Diners in Changing Hands; Greek Ownership on the Wane

NICK KARKAMBASIS arrived in New York City from Sparta, Greece, on Dec. 22, 1968, when he was 16 years old. By Dec. 24 he was working as a dishwasher at his uncle’s Delta Diner in Massapequa on Long Island.

He moved up by taking a traditional path of Greek immigrants — dishwasher, busboy, short-order cook, waiter — until he mastered the full menu of diner routines and squirreled away enough money to buy his own in 1988. In 1995 he graduated to the Yorktown Coach Diner, a plain-spoken brick stand-alone in a shopping mall here. Its typical diner touches include stainless steel streamlining, faux Tiffany lamps and a display case that shows off cheesecakes tall enough to cast a shadow.

Like other diner owners, Mr. Karkambasis has worked 16 hours a day, six days a week, not just making sure the food is tasty but also acting like something of a convivial Rick in a cafe far from Casablanca, making the guests feel at home with his patter.

But Mr. Karkambasis, like many others in the business, foresees the end of a chapter in American restaurant history — the ownership of a large share of diners by Greek immigrants. The son and daughter he put through college have become Wall Street traders and are not interested in the long workdays and hurried vacations his job entails. Meanwhile, the immigration pipeline from Greece that peaked between the 1950s and 1970 has dried up as Greece has prospered. Mr. Karkambasis’ current staff of 23 hails mostly from South America.

All that is not to mention what Peter Makrias, publisher-editor of a magazine for the Greek-American food industry, says are the two most insidious forces wiping such diners off the map — the banks and chain drugstores that are buying up those enviable roadside locations and the competition from franchise restaurants.

Mr. Karkambasis, who at 56 is thinking about retirement, is luckier than most. He has a son-in-law, Konstantinos Moissiadis, a graphics designer for I.B.M., who started out at 18 working at an uncle’s diner in Norwalk, Conn., and likes the business. But Mr. Karkambasis, who is also a director of a New York purchasing co-op of 437 diners, estimates that the proportion of Greek-owned diners in the New York, New Jersey and Connecticut region has declined in 10 years to 70 percent from 90 percent.

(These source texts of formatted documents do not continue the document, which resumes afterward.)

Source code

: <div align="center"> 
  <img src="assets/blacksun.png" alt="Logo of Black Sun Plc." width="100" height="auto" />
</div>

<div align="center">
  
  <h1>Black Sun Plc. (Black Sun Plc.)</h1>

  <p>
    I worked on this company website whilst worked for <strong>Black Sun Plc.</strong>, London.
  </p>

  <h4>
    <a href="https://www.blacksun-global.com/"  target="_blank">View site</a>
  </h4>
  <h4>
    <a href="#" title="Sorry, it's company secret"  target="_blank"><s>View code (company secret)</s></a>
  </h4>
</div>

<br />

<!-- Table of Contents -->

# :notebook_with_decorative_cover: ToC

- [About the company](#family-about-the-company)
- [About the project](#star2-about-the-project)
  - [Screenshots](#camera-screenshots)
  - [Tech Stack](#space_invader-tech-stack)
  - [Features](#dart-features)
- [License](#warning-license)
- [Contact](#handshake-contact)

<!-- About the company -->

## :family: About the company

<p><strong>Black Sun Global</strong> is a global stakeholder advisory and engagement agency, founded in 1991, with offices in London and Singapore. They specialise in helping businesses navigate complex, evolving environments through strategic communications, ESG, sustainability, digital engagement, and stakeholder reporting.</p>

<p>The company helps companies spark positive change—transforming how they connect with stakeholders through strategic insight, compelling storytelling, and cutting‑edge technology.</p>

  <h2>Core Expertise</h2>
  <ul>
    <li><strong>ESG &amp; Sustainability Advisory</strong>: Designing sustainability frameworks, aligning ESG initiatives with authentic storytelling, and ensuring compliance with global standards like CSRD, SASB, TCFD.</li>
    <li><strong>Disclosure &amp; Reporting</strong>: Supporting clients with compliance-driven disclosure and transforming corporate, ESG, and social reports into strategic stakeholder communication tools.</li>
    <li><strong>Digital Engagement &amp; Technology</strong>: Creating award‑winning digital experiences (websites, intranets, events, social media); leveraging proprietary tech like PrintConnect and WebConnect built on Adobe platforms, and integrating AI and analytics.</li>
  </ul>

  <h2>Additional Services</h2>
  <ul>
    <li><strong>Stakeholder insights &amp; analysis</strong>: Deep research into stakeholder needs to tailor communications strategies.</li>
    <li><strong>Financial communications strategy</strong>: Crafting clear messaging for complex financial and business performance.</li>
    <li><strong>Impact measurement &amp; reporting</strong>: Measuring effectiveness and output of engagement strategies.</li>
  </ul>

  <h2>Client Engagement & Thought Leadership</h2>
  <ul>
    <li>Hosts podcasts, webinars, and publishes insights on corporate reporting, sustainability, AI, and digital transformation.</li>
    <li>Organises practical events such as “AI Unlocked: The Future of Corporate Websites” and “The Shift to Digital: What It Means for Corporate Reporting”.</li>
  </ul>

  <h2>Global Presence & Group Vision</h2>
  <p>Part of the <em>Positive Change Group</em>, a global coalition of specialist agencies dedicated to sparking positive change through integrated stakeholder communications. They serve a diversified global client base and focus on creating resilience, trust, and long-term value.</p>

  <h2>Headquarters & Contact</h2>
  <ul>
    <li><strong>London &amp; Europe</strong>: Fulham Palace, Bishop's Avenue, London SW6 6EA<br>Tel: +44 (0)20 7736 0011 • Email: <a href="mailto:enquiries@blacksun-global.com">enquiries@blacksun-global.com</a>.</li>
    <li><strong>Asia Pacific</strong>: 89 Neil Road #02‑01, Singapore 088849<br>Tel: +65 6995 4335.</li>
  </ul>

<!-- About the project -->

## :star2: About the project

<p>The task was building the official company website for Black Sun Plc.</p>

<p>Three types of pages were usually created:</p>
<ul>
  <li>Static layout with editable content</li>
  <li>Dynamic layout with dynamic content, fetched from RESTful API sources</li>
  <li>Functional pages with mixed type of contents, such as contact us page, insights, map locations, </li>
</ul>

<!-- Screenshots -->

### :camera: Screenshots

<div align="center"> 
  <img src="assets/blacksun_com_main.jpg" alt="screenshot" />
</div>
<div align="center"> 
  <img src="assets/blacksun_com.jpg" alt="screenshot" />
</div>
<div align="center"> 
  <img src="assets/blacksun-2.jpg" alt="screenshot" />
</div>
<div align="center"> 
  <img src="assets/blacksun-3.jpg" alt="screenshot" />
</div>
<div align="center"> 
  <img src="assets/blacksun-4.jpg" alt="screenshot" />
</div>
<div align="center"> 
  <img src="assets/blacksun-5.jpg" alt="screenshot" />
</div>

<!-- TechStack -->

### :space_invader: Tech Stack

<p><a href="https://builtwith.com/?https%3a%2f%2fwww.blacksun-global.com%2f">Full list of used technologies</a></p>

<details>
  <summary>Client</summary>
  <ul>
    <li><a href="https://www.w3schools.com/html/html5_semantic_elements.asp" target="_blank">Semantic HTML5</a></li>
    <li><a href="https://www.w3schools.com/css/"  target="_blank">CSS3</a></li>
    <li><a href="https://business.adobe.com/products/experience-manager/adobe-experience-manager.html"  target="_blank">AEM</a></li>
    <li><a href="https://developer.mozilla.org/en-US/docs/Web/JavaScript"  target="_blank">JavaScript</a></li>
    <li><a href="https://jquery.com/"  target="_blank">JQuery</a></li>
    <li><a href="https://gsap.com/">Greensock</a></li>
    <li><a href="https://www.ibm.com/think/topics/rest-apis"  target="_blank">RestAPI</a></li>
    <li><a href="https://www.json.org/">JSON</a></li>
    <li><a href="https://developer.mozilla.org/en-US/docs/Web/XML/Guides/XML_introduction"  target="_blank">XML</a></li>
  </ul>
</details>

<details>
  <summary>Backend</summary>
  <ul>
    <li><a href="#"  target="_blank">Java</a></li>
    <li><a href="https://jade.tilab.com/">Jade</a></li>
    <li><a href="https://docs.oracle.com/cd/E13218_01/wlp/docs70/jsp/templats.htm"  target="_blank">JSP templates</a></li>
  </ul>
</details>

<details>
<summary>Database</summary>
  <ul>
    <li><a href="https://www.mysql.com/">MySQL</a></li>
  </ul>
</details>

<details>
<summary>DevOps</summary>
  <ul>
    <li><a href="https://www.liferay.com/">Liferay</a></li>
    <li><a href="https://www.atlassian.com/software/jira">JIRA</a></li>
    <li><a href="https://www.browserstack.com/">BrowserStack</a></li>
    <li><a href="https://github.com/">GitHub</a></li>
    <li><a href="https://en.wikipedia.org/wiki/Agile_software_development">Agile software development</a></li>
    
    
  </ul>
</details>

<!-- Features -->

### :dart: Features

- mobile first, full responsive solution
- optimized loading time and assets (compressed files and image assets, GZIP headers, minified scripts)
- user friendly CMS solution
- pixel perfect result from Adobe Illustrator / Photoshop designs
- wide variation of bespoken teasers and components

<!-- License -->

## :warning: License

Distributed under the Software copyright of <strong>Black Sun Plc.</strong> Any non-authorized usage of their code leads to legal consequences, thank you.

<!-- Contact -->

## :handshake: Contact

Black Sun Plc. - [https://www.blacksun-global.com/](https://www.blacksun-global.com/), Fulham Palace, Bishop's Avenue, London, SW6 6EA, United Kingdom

“To tell you the truth, the parents don’t want their children to go into the business,” Mr. Karkambasis said. “It’s a lot of hours, and most of us don’t want our children going through what we went through growing up.”

The Park View Diner in Fairview was sold roughly six months ago to Korean owners. The Broadway Diner, a streamlined and Hopperesque throwback in Yonkers, is now owned by an immigrant from Bangladesh. The Parkside Diner in Yonkers was rebuilt a year ago as part of the homespun Malecon chain of four Dominican chicken and rice-and-beans restaurants. In Paramus, along Route 4, the Forum Diner building is about to become a Jeep dealership.

A sharper decline is looming, said Bill Kapas, one of the largest diner brokers, as the generation of Greek immigrants that founded more than 600 diners in the New York region retires. Mr. Kapas, 38, is the son of a Greek immigrant.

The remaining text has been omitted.